Toelichting op de aanbeveling

  • Formuleer samen de wensen als concrete en haalbare doelen. Het gaat hier om de doelen die het kind en de ouders zichzelf willen stellen voor de hulp. De doelen voor de hulp staan in relatie tot de doelen die het kind en de ouders zich in hun leven stellen. Formuleer de doelen daarom in termen die voor hen begrijpelijk zijn. In het gedwongen kader vraagt dit om voortdurend schakelen tussen positioneren (aangeven wat moet, voorwaarden, doelen en veiligheidsafspraken) en engageren (ruimte geven voor de samenwerking en de wensen en behoeften van het kind en de ouders).

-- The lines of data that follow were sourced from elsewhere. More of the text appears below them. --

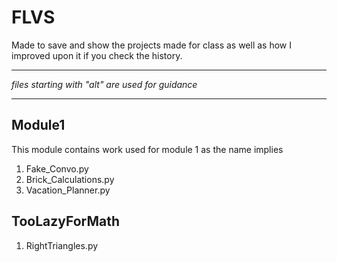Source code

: # FLVS

Made to save and show the projects made for class as well as how I improved upon it if you check the history.

---

*files starting with "alt" are used for guidance*

---

## Module1

This module contains work used for module 1 as the name implies
1. Fake_Convo.py
2. Brick_Calculations.py
3. Vacation_Planner.py

## TooLazyForMath

1. RightTriangles.py
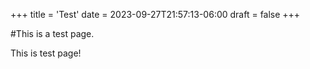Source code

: +++
title = 'Test'
date = 2023-09-27T21:57:13-06:00
draft = false
+++

#This is a test page.

This is test page!
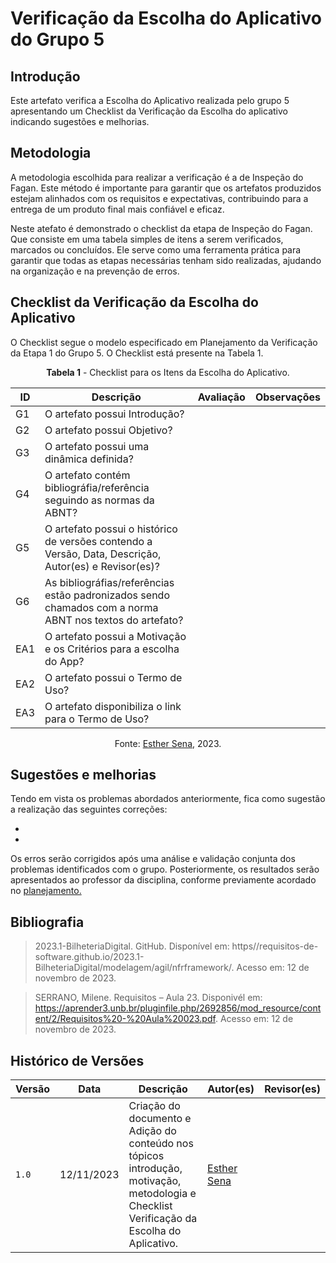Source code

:# Verificação da Escolha do Aplicativo do Grupo 5

## Introdução

Este artefato verifica a Escolha do Aplicativo realizada pelo grupo 5 apresentando um Checklist da Verificação da Escolha do aplicativo indicando sugestões e melhorias. 

## Metodologia

A metodologia escolhida para realizar a verificação é a de Inspeção do Fagan. Este método é importante para garantir que os artefatos produzidos estejam alinhados com os requisitos e expectativas, contribuindo para a entrega de um produto final mais confiável e eficaz. 

Neste atefato é demonstrado o checklist da etapa de Inspeção do Fagan. Que consiste em uma tabela simples de itens a serem verificados, marcados ou concluídos. Ele serve como uma ferramenta prática para garantir que todas as etapas necessárias tenham sido realizadas, ajudando na organização e na prevenção de erros.

## Checklist da Verificação da Escolha do Aplicativo

O Checklist segue o modelo especificado em Planejamento da Verificação da Etapa 1 do Grupo 5. O Checklist está presente na Tabela 1.

<center>

**Tabela 1** - Checklist para os Itens da Escolha do Aplicativo.

| ID | Descrição | Avaliação | Observações |
| ---| -------- | --------- | ------------ |
| G1  | O artefato possui Introdução? |  |  |
| G2  | O artefato possui Objetivo? |  |  |
| G3  | O artefato possui uma dinâmica definida? |  |  |
| G4  | O artefato contém bibliográfia/referência seguindo as normas da ABNT? |  |  |
| G5  | O artefato possui o histórico de versões contendo a Versão, Data, Descrição, Autor(es) e Revisor(es)? |  |  |
| G6  | As bibliográfias/referências estão padronizados sendo chamados com a norma ABNT nos textos do artefato?  |  |  |
| EA1 | O artefato possui a Motivação e os Critérios para a escolha do App?|  |  |
| EA2 | O artefato possui o Termo de Uso? |  |  |
| EA3 | O artefato disponibiliza o link para o Termo de Uso? |  |  |


Fonte: [Esther Sena](https://github.com/esmsena), 2023.

</center>

## Sugestões e melhorias

Tendo em vista os problemas abordados anteriormente, fica como sugestão a realização das seguintes correções:

  -
  -

Os erros serão corrigidos após uma análise e validação conjunta dos problemas identificados com o grupo. Posteriormente, os resultados serão apresentados ao professor da disciplina, conforme previamente acordado no [planejamento.](https://github.com/Requisitos-de-Software/2023.2-e-Titulo/blob/main/docs/verificacao/verificacaoGrupo%2B1/etapa1/PlanejamentoVerificacaoEtapa1.md)

## Bibliografia

> 2023.1-BilheteriaDigital. GitHub. Disponível em: https//requisitos-de-software.github.io/2023.1-BilheteriaDigital/modelagem/agil/nfrframework/.  Acesso em: 12 de novembro de 2023.

> SERRANO, Milene. Requisitos – Aula 23. Disponivél em: https://aprender3.unb.br/pluginfile.php/2692856/mod_resource/content/2/Requisitos%20-%20Aula%20023.pdf. Acesso em: 12 de novembro de 2023.

## Histórico de Versões

| Versão | Data       | Descrição   | Autor(es)   | Revisor(es) |
| ------ | ---------- | ----------- | ------------ | ---------- |
| `1.0`  | 12/11/2023 | Criação do documento e Adição do conteúdo nos tópicos introdução, motivação, metodologia e Checklist Verificação da Escolha do Aplicativo. | [Esther Sena](https://github.com/esmsena) |  |
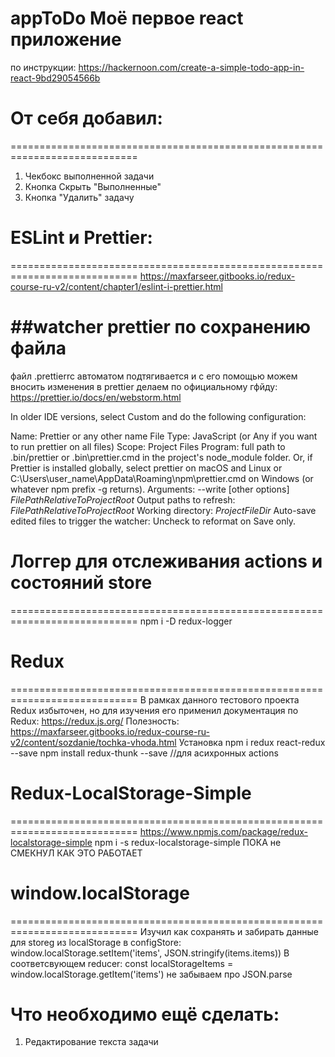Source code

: # appToDo Моё первое react приложение
 по инструкции:
 https://hackernoon.com/create-a-simple-todo-app-in-react-9bd29054566b
 
 # От себя добавил:
 ============================================================================
1) Чекбокс выполненной задачи
2) Кнопка Скрыть "Выполненные"
3) Кнопка "Удалить" задачу


 # ESLint и Prettier:
 ============================================================================
 https://maxfarseer.gitbooks.io/redux-course-ru-v2/content/chapter1/eslint-i-prettier.html
 
 ##watcher prettier по сохранению файла
 ===============
 файл .prettierrc автоматом подтягивается и с его помощью можем вносить изменения в prettier
 делаем по официальному гфйду:
 https://prettier.io/docs/en/webstorm.html
 
 In older IDE versions, select Custom and do the following configuration:
 
 Name: Prettier or any other name
 File Type: JavaScript (or Any if you want to run prettier on all files)
 Scope: Project Files
 Program: full path to .bin/prettier or .bin\prettier.cmd in the project's node_module folder. Or, if Prettier is installed globally, select prettier on macOS and Linux or C:\Users\user_name\AppData\Roaming\npm\prettier.cmd on Windows (or whatever npm prefix -g returns).
 Arguments: --write [other options] $FilePathRelativeToProjectRoot$
 Output paths to refresh: $FilePathRelativeToProjectRoot$
 Working directory: $ProjectFileDir$
 Auto-save edited files to trigger the watcher: Uncheck to reformat on Save only.
 
# Логгер для отслеживания actions и состояний store
============================================================================
 npm i -D redux-logger
 

# Redux
============================================================================
В рамках данного тестового проекта Redux избыточен, но для изучения его применил
документация по Redux:
https://redux.js.org/
Полезность:
https://maxfarseer.gitbooks.io/redux-course-ru-v2/content/sozdanie/tochka-vhoda.html
Установка
npm i redux react-redux --save
npm install redux-thunk --save //для асихронных actions


# Redux-LocalStorage-Simple
============================================================================
https://www.npmjs.com/package/redux-localstorage-simple
npm i -s redux-localstorage-simple
ПОКА не СМЕКНУЛ КАК ЭТО РАБОТАЕТ

# window.localStorage
============================================================================
Изучил как сохранять и забирать данные для storeg из localStorage
в configStore:
window.localStorage.setItem('items', JSON.stringify(items.items))
В соответсвующем reducer:
const localStorageItems = window.localStorage.getItem('items')
не забываем про JSON.parse

Что необходимо ещё сделать:
 ============================================================================
1) Редактирование текста задачи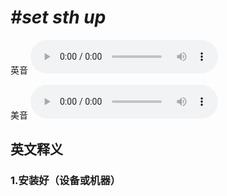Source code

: # ***\#set sth up*** 
英音
<audio src="./media/set sth up1_AAC.aac" controls="controls"></audio>

美音
<audio src="./media/set something up2_AAC.aac" controls="controls"></audio>



  

英文释义
---
### 1.**安装好（设备或机器）**  


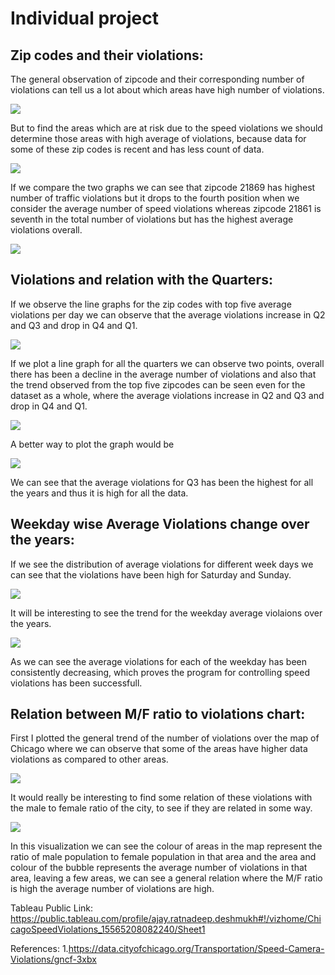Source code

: # Individual project


## Zip codes and their violations:
The general observation of zipcode and their corresponding number of violations can tell us a lot about which areas have high number of violations.

![](Images/Screenshot(85).png)

But to find the areas which are at risk due to the speed violations we should determine those areas with high average of violations, because data for some of these zip codes is recent and has less count of data.

![](Images/Screenshot(88).png)

If we compare the two graphs we can see that zipcode 21869 has highest number of traffic violations but it drops to the fourth position when we consider the average number of speed violations whereas zipcode 21861 is seventh in the total number of violations but has the highest average violations overall. 

![](Images/abc.jpg)


## Violations and relation with the Quarters:
If we observe the line graphs for the zip codes with top five average violations per day we can observe that the average violations increase in Q2 and Q3 and drop in Q4 and Q1.

![](Images/Screenshot(93).png)

If we plot a line graph for all the quarters we can observe two points, overall there has been a decline in the average number of violations and also that the trend observed from the top five zipcodes can be seen even for the dataset as a whole, where the average violations increase in Q2 and Q3 and drop in Q4 and Q1.

![](Images/Screenshot(94).png)

A better way to plot the graph would be

![](Images/Screenshot(90).png) 

We can see that the average violations for Q3 has been the highest for all the years and thus it is high for all the data.


## Weekday wise Average Violations change over the years:

If we see the distribution of average violations for different week days we can see that the violations have been high for Saturday and Sunday.

![](Images/Screenshot(99).png) 

It will be interesting to see the trend for the weekday average violaions over the years.

![](Images/Screenshot(98).png) 

As we can see the average violations for each of the weekday has been consistently decreasing, which proves the program for controlling speed violations has been successfull.


## Relation between M/F ratio to violations chart:

First I plotted the general trend of the number of violations over the map of Chicago where we can observe that some of the areas have higher data violations as compared to other areas.

![](Images/Screenshot(89).png) 

It would really be interesting to find some relation of these violations with the male to female ratio of the city, to see if they are related in some way.

![](Images/Screenshot(96).png) 

In this visualization we can see the colour of areas in the map represent the ratio of male population to female population in that area and the area and colour of the bubble represents the average number of violations in that area, leaving a few areas, we can see a general relation where the M/F ratio is high the average number of violations are high. 

Tableau Public Link:
https://public.tableau.com/profile/ajay.ratnadeep.deshmukh#!/vizhome/ChicagoSpeedViolations_15565208082240/Sheet1

References:
1.https://data.cityofchicago.org/Transportation/Speed-Camera-Violations/gncf-3xbx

Doelen van het kind en de ouders kunnen op allerlei levensterreinen liggen. Doelen zijn positief geformuleerd: ze geven aan wat het kind of de ouders willen bereiken of leren. De doelen zijn altijd gerelateerd aan het probleem dat tijdens de probleem- en krachtenanalyse is vastgesteld. Dit probleem is concreet, reëel en veranderbaar (Pameijer & Draaisma, 2011; Tak et al., 2014).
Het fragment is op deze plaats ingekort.